From the records, return each line that has the word "Example" in it.
*** DATA UNDER STUDY Section Begins ***
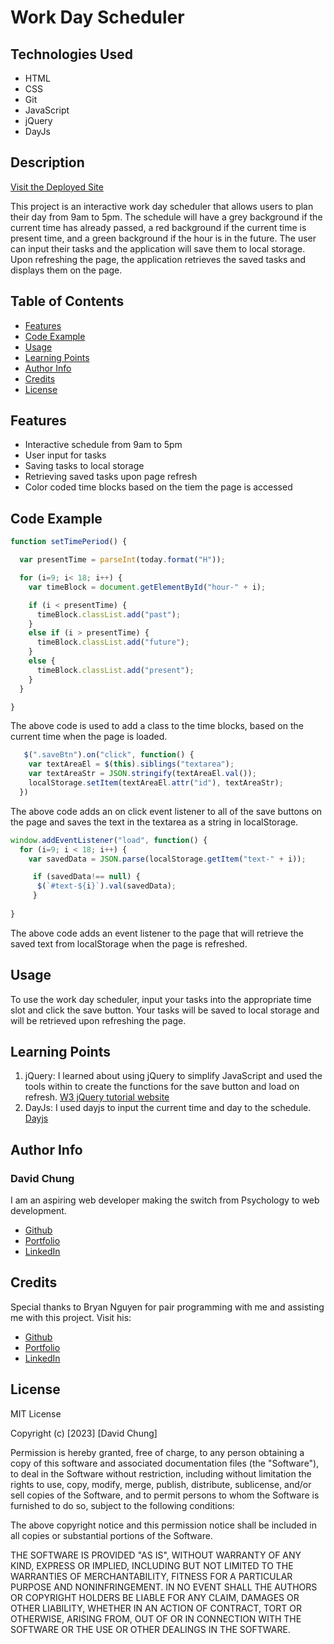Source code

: # Work Day Scheduler

## Technologies Used
- HTML
- CSS
- Git
- JavaScript
- jQuery
- DayJs

## Description

[Visit the Deployed Site](https://dchung13.github.io/work-day-scheduler/)

This project is an interactive work day scheduler that allows users to plan their day from 9am to 5pm. The schedule will have a grey background if the current time has already passed, a red background if the current time is present time, and a green background if the hour is in the future. The user can input their tasks and the application will save them to local storage. Upon refreshing the page, the application retrieves the saved tasks and displays them on the page.

## Table of Contents 

* [Features](#features)
* [Code Example](#code-example)
* [Usage](#usage)
* [Learning Points](#learning-points)
* [Author Info](#author-info)
* [Credits](#credits)
* [License](#license)

## Features
- Interactive schedule from 9am to 5pm
- User input for tasks
- Saving tasks to local storage
- Retrieving saved tasks upon page refresh
- Color coded time blocks based on the tiem the page is accessed

## Code Example


```js
function setTimePeriod() {

  var presentTime = parseInt(today.format("H"));

  for (i=9; i< 18; i++) {
    var timeBlock = document.getElementById("hour-" + i);

    if (i < presentTime) {
      timeBlock.classList.add("past");
    }
    else if (i > presentTime) {
      timeBlock.classList.add("future");
    }
    else {
      timeBlock.classList.add("present");
    }
  }

}
```
The above code is used to add a class to the time blocks, based on the current time when the page is loaded.


```js
   $(".saveBtn").on("click", function() {
    var textAreaEl = $(this).siblings("textarea");
    var textAreaStr = JSON.stringify(textAreaEl.val());
    localStorage.setItem(textAreaEl.attr("id"), textAreaStr);
  })

```
The above code adds an on click event listener to all of the save buttons on the page and saves the text in the textarea as a string in localStorage.



```js
window.addEventListener("load", function() {
  for (i=9; i < 18; i++) {
    var savedData = JSON.parse(localStorage.getItem("text-" + i));

     if (savedData!== null) {
      $(`#text-${i}`).val(savedData);
     }
   
} 
```
The above code adds an event listener to the page that will retrieve the saved text from localStorage when the page is refreshed.


## Usage
To use the work day scheduler, input your tasks into the appropriate time slot and click the save button. Your tasks will be saved to local storage and will be retrieved upon refreshing the page.

## Learning Points 

1. jQuery: I learned about using jQuery to simplify JavaScript and used the tools within to create the functions for the save button and load on refresh. [W3 jQuery tutorial website](https://www.w3schools.com/jquery/)
2. DayJs: I used dayjs to input the current time and day to the schedule. [Dayjs](https://day.js.org/)

## Author Info

### David Chung
I am an aspiring web developer making the switch from Psychology to web development.

* [Github](https://github.com/dchung13/)
* [Portfolio](https://dchung13.github.io/David-Chung-Portfolio/) 
* [LinkedIn](https://www.linkedin.com/in/david-chung-77141526b/)


## Credits

Special thanks to Bryan Nguyen for pair programming with me and assisting me with this project.
Visit his: 
* [Github](https://github.com/bryannguyen9/)
* [Portfolio](https://bryannguyen9.github.io/Bryan-Nguyen-Portfolio/)
* [LinkedIn](https://linkedin.com/in/bryannguyen9)


## License

MIT License

Copyright (c) [2023] [David Chung]

Permission is hereby granted, free of charge, to any person obtaining a copy
of this software and associated documentation files (the "Software"), to deal
in the Software without restriction, including without limitation the rights
to use, copy, modify, merge, publish, distribute, sublicense, and/or sell
copies of the Software, and to permit persons to whom the Software is
furnished to do so, subject to the following conditions:

The above copyright notice and this permission notice shall be included in all
copies or substantial portions of the Software.

THE SOFTWARE IS PROVIDED "AS IS", WITHOUT WARRANTY OF ANY KIND, EXPRESS OR
IMPLIED, INCLUDING BUT NOT LIMITED TO THE WARRANTIES OF MERCHANTABILITY,
FITNESS FOR A PARTICULAR PURPOSE AND NONINFRINGEMENT. IN NO EVENT SHALL THE
AUTHORS OR COPYRIGHT HOLDERS BE LIABLE FOR ANY CLAIM, DAMAGES OR OTHER
LIABILITY, WHETHER IN AN ACTION OF CONTRACT, TORT OR OTHERWISE, ARISING FROM,
OUT OF OR IN CONNECTION WITH THE SOFTWARE OR THE USE OR OTHER DEALINGS IN THE
SOFTWARE.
*** DATA UNDER STUDY Section Ends ***
▶ PROBLEM SOLUTION:
* [Code Example](#code-example)
## Code Example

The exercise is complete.